According to the Trump campaign, trade — especially with China — is the reason for US economic ills. They are wrong: Chinese central planning of an entire economy like a single company has been a big reason for those problems. Barrons has calculated that, not counting jobs gained because of trade and incoming foreign investment, annual job loss due to the US trade deficit (in goods) this century has been the equivalent of 10-days’ worth of the annual loss of jobs in the US. Eighty percent of the trade deficit (in goods) is attributable to China.
China Shock has instead manifested itself in the 2008 financial crisis and the global economy’s subsequent low-growth funk. The 2008 crisis reflected a policy that, according to former Asian Development Bank Vice President Larry Greenberg, China implemented to get out of the 1997 Asian financial crisis: subsidizing (most notably energy) resource inputs to manufacturing and transportation by setting artificially low prices for those inputs.
Beijing did this to a point where excessive Chinese demand created by the artificially low price of oil products in China contributed half the new oil consumption on the world market, and that then drove the world price of oil to $149 per barrel by 2008, triggering enough inflation fear to prompt the US Fed to raise interest rates. That interest rate increase overwhelmed maxed-out sub-prime US borrowers, most of whom had to reset their mortgage interest rate every two years. Nobel economics laureate Sir James Mirrlees claimed at the time that (rising price) commodity markets drove the 2008 financial crisis.
If China hadn’t subsidized its own energy (over)consumption, I estimate the world oil price would have peaked at $100 per barrel and there would have been no 2008 financial crisis. The production capacity China built because resources were subsidized became over-capacity that has fed global deflation and low economic growth. In other words, by centrally directing an entire economy along a singular strategic outlook, China continues to damage the global economy by now operating overcapacity that employs Chinese labor and floods the world market with excess exports.
Chinese officials have not been unaware of the perverse consequences of these policies. I repeatedly criticized China’s energy price subsidization in China’s English-language media since my arrival in China in 2006, supported by and fronting for marketizers highly-placed in the Chinese government but no longer heeded by the Hu Jintao administration. I was never allowed to do it in Chinese-language media, however: discussion there of the topic was forbidden by Party elders who saw energy-price subsidies as critical to maintenance of the Party’s monopoly on power by keeping the job machine humming and placating low-wage consumers.
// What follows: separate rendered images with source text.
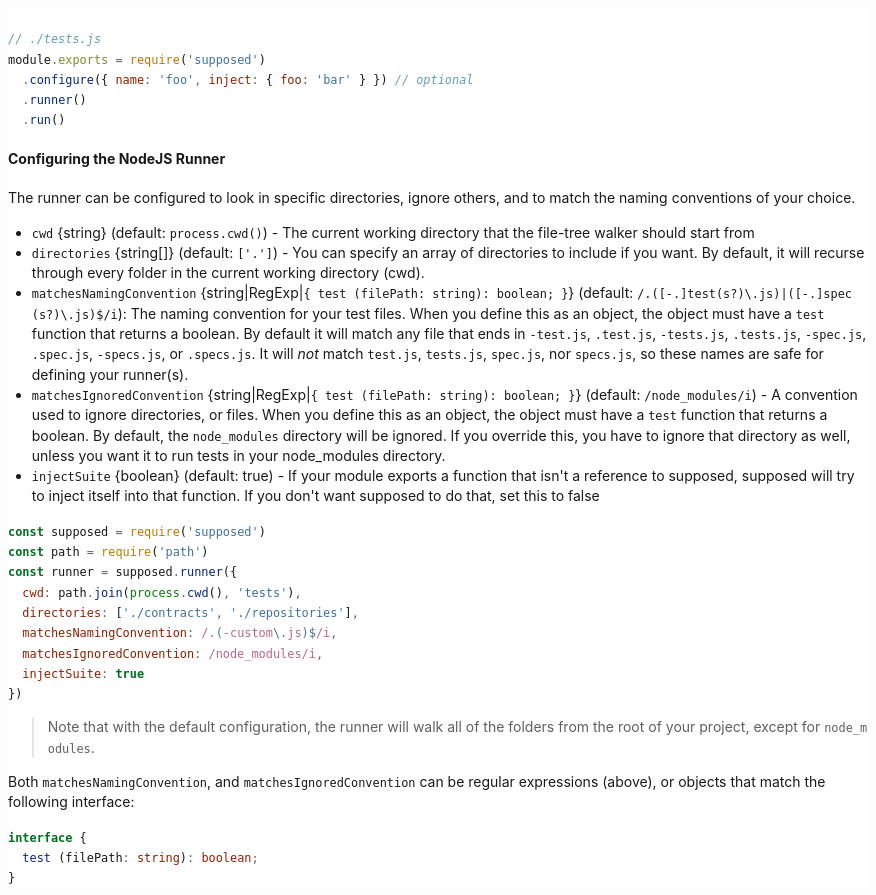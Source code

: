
 ```JavaScript

// ./tests.js
module.exports = require('supposed')
  .configure({ name: 'foo', inject: { foo: 'bar' } }) // optional
  .runner()
  .run()
```

#### Configuring the NodeJS Runner
The runner can be configured to look in specific directories, ignore others, and to match the naming conventions of your choice.

* `cwd` {string} (default: `process.cwd()`) - The current working directory that the file-tree walker should start from
* `directories` {string[]} (default: `['.']`) - You can specify an array of directories to include if you want. By default, it will recurse through every folder in the current working directory (cwd).
* `matchesNamingConvention` {string|RegExp|`{ test (filePath: string): boolean; }`} (default: `/.([-.]test(s?)\.js)|([-.]spec(s?)\.js)$/i`): The naming convention for your test files. When you define this as an object, the object must have a `test` function that returns a boolean. By default it will match any file that ends in `-test.js`, `.test.js`, `-tests.js`, `.tests.js`, `-spec.js`, `.spec.js`, `-specs.js`, or `.specs.js`. It will _not_ match `test.js`, `tests.js`, `spec.js`, nor `specs.js`, so these names are safe for defining your runner(s).
* `matchesIgnoredConvention` {string|RegExp|`{ test (filePath: string): boolean; }`} (default: `/node_modules/i`) - A convention used to ignore directories, or files. When you define this as an object, the object must have a `test` function that returns a boolean. By default, the `node_modules` directory will be ignored. If you override this, you have to ignore that directory as well, unless you want it to run tests in your node_modules directory.
* `injectSuite` {boolean} (default: true) - If your module exports a function that isn't a reference to supposed, supposed will try to inject itself into that function. If you don't want supposed to do that, set this to false

```JavaScript
const supposed = require('supposed')
const path = require('path')
const runner = supposed.runner({
  cwd: path.join(process.cwd(), 'tests'),
  directories: ['./contracts', './repositories'],
  matchesNamingConvention: /.(-custom\.js)$/i,
  matchesIgnoredConvention: /node_modules/i,
  injectSuite: true
})
```

> Note that with the default configuration, the runner will walk all of the folders from the root of your project, except for `node_modules`.

Both `matchesNamingConvention`, and `matchesIgnoredConvention` can be regular expressions (above), or objects that match the following interface:

```TypeScript
interface {
  test (filePath: string): boolean;
}
```
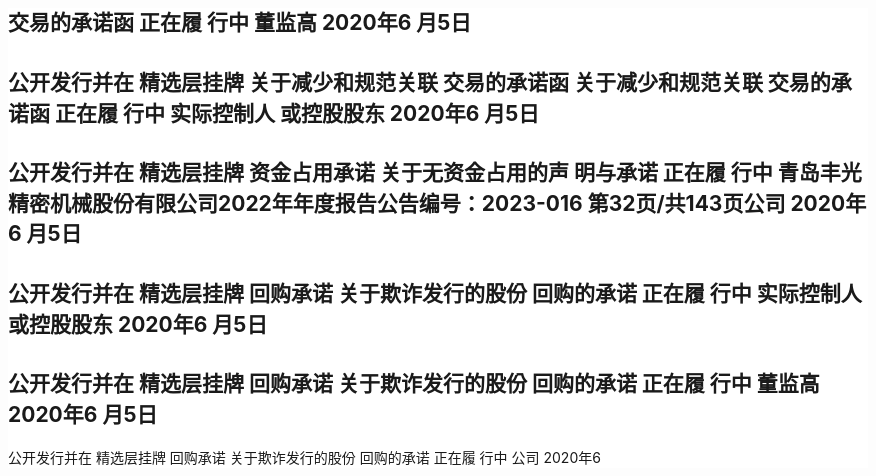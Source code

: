 交易的承诺函
正在履
行中
董监高
2020年6
月5日
-
公开发行并在
精选层挂牌
关于减少和规范关联
交易的承诺函
关于减少和规范关联
交易的承诺函
正在履
行中
实际控制人
或控股股东
2020年6
月5日
-
公开发行并在
精选层挂牌
资金占用承诺
关于无资金占用的声
明与承诺
正在履
行中
青岛丰光精密机械股份有限公司2022年年度报告公告编号：2023-016
第32页/共143页公司
2020年6
月5日
-
公开发行并在
精选层挂牌
回购承诺
关于欺诈发行的股份
回购的承诺
正在履
行中
实际控制人
或控股股东
2020年6
月5日
-
公开发行并在
精选层挂牌
回购承诺
关于欺诈发行的股份
回购的承诺
正在履
行中
董监高
2020年6
月5日
-
公开发行并在
精选层挂牌
回购承诺
关于欺诈发行的股份
回购的承诺
正在履
行中
公司
2020年6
Thus, the Chinese Communist Party’s obsession with a monopoly on political power is a, if not the, driver of the world’s economic ills, not just those of the US. China too is negatively affected: the hidden share of government expenditure in a GDP measure broken down only into consumption and investment (and net exports) misleadingly suggests that merely boosting the share of consumption, rather than reducing that of government, is the solution to those ills.
The 2009 G-20 Pittsburgh Summit singled out China for being the world’s only net importer of oil that subsidized rather than taxed oil product prices, and identified this as a prime factor in the world economic crisis, and called on China to stop.
Donald Trump doesn’t understand this. He makes the same mistake as the Chinese leadership. He regards a nation as a company with a profit-and-loss statement that he confuses with a country’s external-trade account. Company profits and losses do not sum to zero across an entire economy, national or global, but countries’ trade deficits and surpluses do sum to zero across the entire global economy.
As a result, it’s no surprise that Trump supporters use external trade to diagnose an economy’s malaise while ignoring the impact of “cybernetics” (identified mid-century as computerization-plus-machines, aka “robotics”) in driving employment loss and productivity gain.
The first Nixon administration, in a last bout of idealism under the guidance of domestic affairs advisor Daniel Patrick Moynihan, was the last to address this in its failed legislative attempt to enact a guaranteed-annual-income substitute for welfare, which conservative economist Milton Friedman proposed in the form of a negative income tax.
This is the “new” kind of thinking expected of conservative Republican domestic policy-making in the wake of the Trump candidacy, and suggests more a future society of leisure than one of labor anchored in the labor-theory-of-value that’s the bedrock of China’s official Marxism, and not far from the Luddite machine-bashing anachronism embedded in Trumpism.